What else could you have done?

Her child is unwell with a temperature, if she passed it on your DC would likely end up in hospital.

You were very generous to offer to pay for a hotel, I can’t believe she was mad at you!

Hydie · 10/02/2023 21:30

Shes the awful friend

BatshitBanshee · 10/02/2023 21:35

Don't know what she's angry about, she should be apologising. None of those symptoms suddenly crop up at the doorstep, she'd have to have some inkling DC wasn't well at all - and to know about your DC's health and to still come?? Absolutely crazy. She should be thankful you had the grace to offer to pay for a hotel.
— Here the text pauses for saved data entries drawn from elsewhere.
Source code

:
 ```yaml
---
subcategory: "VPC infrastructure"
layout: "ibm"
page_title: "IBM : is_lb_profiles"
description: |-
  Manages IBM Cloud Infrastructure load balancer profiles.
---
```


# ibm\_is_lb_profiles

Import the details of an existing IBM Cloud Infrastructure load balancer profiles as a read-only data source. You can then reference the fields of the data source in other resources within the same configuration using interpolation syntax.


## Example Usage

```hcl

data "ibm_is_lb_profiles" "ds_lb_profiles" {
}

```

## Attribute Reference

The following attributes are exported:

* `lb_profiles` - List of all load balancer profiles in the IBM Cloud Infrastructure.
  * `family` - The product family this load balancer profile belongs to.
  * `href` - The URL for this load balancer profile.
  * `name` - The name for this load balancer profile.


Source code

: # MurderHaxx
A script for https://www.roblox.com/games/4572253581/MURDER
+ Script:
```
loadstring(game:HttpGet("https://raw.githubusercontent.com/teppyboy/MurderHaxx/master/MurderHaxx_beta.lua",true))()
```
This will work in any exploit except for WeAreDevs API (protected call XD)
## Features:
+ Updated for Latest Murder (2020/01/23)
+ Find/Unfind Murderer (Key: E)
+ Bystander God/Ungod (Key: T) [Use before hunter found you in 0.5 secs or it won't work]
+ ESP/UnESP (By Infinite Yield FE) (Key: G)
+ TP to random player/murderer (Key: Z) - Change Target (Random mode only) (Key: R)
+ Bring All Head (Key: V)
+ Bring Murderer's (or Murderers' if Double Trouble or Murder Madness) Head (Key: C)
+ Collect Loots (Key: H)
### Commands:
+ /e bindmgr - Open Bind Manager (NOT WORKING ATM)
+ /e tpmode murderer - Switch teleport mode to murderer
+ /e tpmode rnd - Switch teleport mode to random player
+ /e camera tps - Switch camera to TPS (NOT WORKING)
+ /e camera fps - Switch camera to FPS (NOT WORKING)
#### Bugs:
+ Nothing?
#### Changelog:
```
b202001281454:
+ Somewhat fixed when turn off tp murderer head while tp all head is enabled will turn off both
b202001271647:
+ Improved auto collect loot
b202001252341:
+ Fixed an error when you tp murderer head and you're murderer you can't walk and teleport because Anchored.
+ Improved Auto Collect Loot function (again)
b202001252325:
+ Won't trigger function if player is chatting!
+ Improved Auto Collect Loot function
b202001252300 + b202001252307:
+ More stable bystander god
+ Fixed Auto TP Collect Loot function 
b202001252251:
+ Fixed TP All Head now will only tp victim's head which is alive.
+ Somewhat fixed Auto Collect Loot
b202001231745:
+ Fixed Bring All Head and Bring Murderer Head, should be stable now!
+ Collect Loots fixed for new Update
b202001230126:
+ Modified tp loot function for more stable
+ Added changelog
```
Undisclosedlocation · 10/02/2023 21:39

there’s definitely an abysmal friend in this scenario but it most certainly isn’t you!

7eleven · 10/02/2023 21:43

You’ve done nothing wrong

Tamarindtree · 10/02/2023 21:49

She brought an obvious sick child to your home where you have a vulnerable child.

You did the right thing.

MonicaFree · 10/02/2023 21:52

OP, you did well.

What happened with the hotel? Did they just go home?

Munches · 10/02/2023 21:55

Meem321 · 10/02/2023 21:21

Who was coughing and sick? The friend?